Придёт.
Сопит в дверном проёме.
- Предположим, я заинтересован, - вряд ли ты желал, чтобы твой голос дрогнул. Сглатываешь то ли от любопытства, то ли от массы эмоций за один лишь вечер, которой толком ещё не начался, но и не закончился.
Оборачиваюсь, киваю на кресло напротив. Человек с деревянным спокойствием опускается в указанное место, не сводя с меня глаз.

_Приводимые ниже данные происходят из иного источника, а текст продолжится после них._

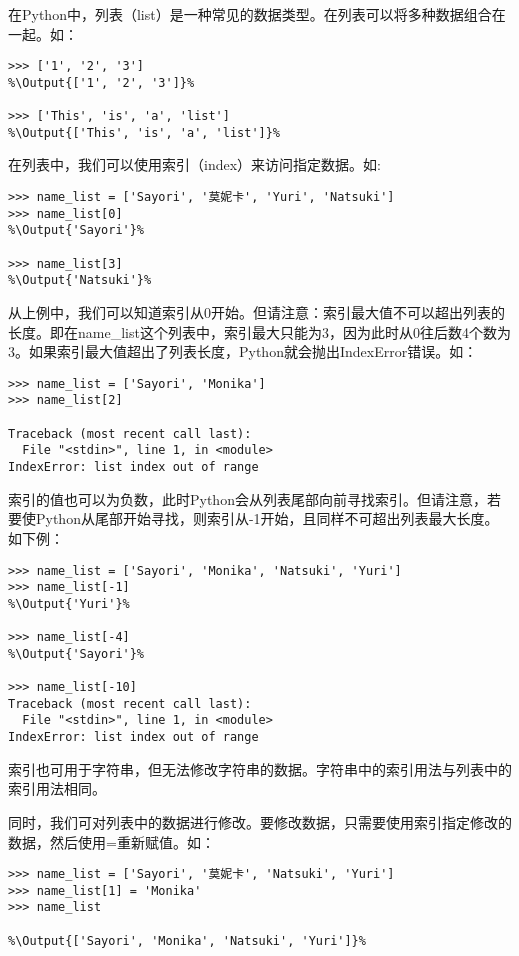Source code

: 在Python中，列表（list）是一种常见的数据类型。在列表可以将多种数据组合在一起。如：
\begin{lstlisting}
>>> ['1', '2', '3']
%\Output{['1', '2', '3']}%

>>> ['This', 'is', 'a', 'list']
%\Output{['This', 'is', 'a', 'list']}%

\end{lstlisting}


在列表中，我们可以使用索引（index）来访问指定数据。如:
\begin{lstlisting}
>>> name_list = ['Sayori', '莫妮卡', 'Yuri', 'Natsuki']
>>> name_list[0]
%\Output{'Sayori'}%

>>> name_list[3]
%\Output{'Natsuki'}%
\end{lstlisting}

\begin{Warning}
    从上例中，我们可以知道索引从0开始。但请注意：索引最大值不可以超出列表的长度。即在name\_list这个列表中，索引最大只能为3，因为此时从0往后数4个数为3。如果索引最大值超出了列表长度，Python就会抛出IndexError错误。如：
    \begin{lstlisting}[numbers=none]
>>> name_list = ['Sayori', 'Monika']
>>> name_list[2]

Traceback (most recent call last):
  File "<stdin>", line 1, in <module>
IndexError: list index out of range
    \end{lstlisting}
\end{Warning}

\begin{ExtraKnowledge}
    索引的值也可以为负数，此时Python会从列表尾部向前寻找索引。但请注意，若要使Python从尾部开始寻找，则索引从-1开始，且同样不可超出列表最大长度。如下例：
    \begin{lstlisting}[numbers=none]
>>> name_list = ['Sayori', 'Monika', 'Natsuki', 'Yuri']
>>> name_list[-1]
%\Output{'Yuri'}%

>>> name_list[-4]
%\Output{'Sayori'}%

>>> name_list[-10]
Traceback (most recent call last):
  File "<stdin>", line 1, in <module>
IndexError: list index out of range
    \end{lstlisting}
\end{ExtraKnowledge}

\begin{ExtraKnowledge}
    索引也可用于字符串，但无法修改字符串的数据。字符串中的索引用法与列表中的索引用法相同。
\end{ExtraKnowledge}

同时，我们可对列表中的数据进行修改。要修改数据，只需要使用索引指定修改的数据，然后使用=重新赋值。如：
\begin{lstlisting}
>>> name_list = ['Sayori', '莫妮卡', 'Natsuki', 'Yuri']
>>> name_list[1] = 'Monika'
>>> name_list

%\Output{['Sayori', 'Monika', 'Natsuki', 'Yuri']}%
\end{lstlisting}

- Это какая-то работа? Что-то, связанное с наркотиками? – терпеливо выслушиваю догадки. Одна сказочнее другой. – Или транспортировка органов? Вам нужен свой человек на чёрном рынке? – черты лица заострились серьёзностью, взгляд перестал метаться, сосредоточившись на мне.
- Всё намного проще, - снисходительно улыбаюсь уголком губ. – Мне нужен свой Человек, - смотрю в глаза. – Здесь и сейчас, - склоняю голову на бок, многозначительно приподняв бровь. – Я хорошо заплачу.
Лицо не сразу приобретает эмоцию оскорблённого гнева. Сперва Человек силится понять, сдвинув брови, отчего на молодом лице в районе лба появляются несвойственные возрасту морщины мыслей. Поискав ответ под ногами, на полу, видимо его находит. Ноздри раздуваются, резко вскидывает голову, с отвращением и неверием смотря на меня. Судя по выражению глаз, лучше бы я грозился его убить, чем трахнуть.
- Да ах ты…
Легко выставляю ладонь вперёд, запирая оскорбление в глотке.
- В твоём возрасте не свойственно думать, понимаю. Но ты попытайся.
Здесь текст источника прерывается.